Task requirements: When a line of the records contains "right", copy it.

Data excerpts
__________________________________________________
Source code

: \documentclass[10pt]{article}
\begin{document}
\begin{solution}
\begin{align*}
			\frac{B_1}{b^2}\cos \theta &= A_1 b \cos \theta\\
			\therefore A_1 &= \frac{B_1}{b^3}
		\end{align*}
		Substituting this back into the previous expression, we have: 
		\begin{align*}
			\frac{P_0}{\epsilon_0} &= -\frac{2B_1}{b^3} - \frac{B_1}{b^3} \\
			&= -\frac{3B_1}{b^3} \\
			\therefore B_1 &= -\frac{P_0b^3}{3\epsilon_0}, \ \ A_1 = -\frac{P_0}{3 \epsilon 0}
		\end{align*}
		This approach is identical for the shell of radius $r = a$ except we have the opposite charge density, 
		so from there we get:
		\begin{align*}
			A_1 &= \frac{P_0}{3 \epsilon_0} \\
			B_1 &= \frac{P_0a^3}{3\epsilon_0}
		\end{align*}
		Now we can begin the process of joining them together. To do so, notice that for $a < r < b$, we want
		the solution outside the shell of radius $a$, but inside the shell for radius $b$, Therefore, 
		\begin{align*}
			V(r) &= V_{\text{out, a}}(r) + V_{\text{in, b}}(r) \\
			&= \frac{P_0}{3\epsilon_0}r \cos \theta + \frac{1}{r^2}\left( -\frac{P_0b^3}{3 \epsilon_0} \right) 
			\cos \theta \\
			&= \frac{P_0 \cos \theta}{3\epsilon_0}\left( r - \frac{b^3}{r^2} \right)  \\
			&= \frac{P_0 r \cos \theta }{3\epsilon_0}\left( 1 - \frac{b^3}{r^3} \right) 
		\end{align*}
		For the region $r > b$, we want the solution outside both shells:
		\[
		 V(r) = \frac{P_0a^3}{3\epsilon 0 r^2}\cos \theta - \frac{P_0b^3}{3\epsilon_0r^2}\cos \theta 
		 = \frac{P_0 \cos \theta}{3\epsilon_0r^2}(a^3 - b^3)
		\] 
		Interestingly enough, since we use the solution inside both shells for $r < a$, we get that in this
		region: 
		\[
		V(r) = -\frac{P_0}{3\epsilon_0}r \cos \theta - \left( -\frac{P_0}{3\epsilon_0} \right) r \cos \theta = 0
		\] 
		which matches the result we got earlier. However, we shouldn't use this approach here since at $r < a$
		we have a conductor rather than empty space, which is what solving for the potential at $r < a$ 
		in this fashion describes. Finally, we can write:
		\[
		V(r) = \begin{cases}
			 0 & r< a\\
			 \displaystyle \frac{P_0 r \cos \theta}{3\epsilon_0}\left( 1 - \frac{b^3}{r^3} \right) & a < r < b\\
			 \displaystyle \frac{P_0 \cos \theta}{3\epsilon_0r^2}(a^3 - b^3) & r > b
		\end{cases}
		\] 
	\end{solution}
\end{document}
__________________________________________________
Exercise response:
			&= \frac{P_0}{3\epsilon_0}r \cos \theta + \frac{1}{r^2}\left( -\frac{P_0b^3}{3 \epsilon_0} \right) 
			&= \frac{P_0 \cos \theta}{3\epsilon_0}\left( r - \frac{b^3}{r^2} \right)  \\
			&= \frac{P_0 r \cos \theta }{3\epsilon_0}\left( 1 - \frac{b^3}{r^3} \right) 
		V(r) = -\frac{P_0}{3\epsilon_0}r \cos \theta - \left( -\frac{P_0}{3\epsilon_0} \right) r \cos \theta = 0
			 \displaystyle \frac{P_0 r \cos \theta}{3\epsilon_0}\left( 1 - \frac{b^3}{r^3} \right) & a < r < b\\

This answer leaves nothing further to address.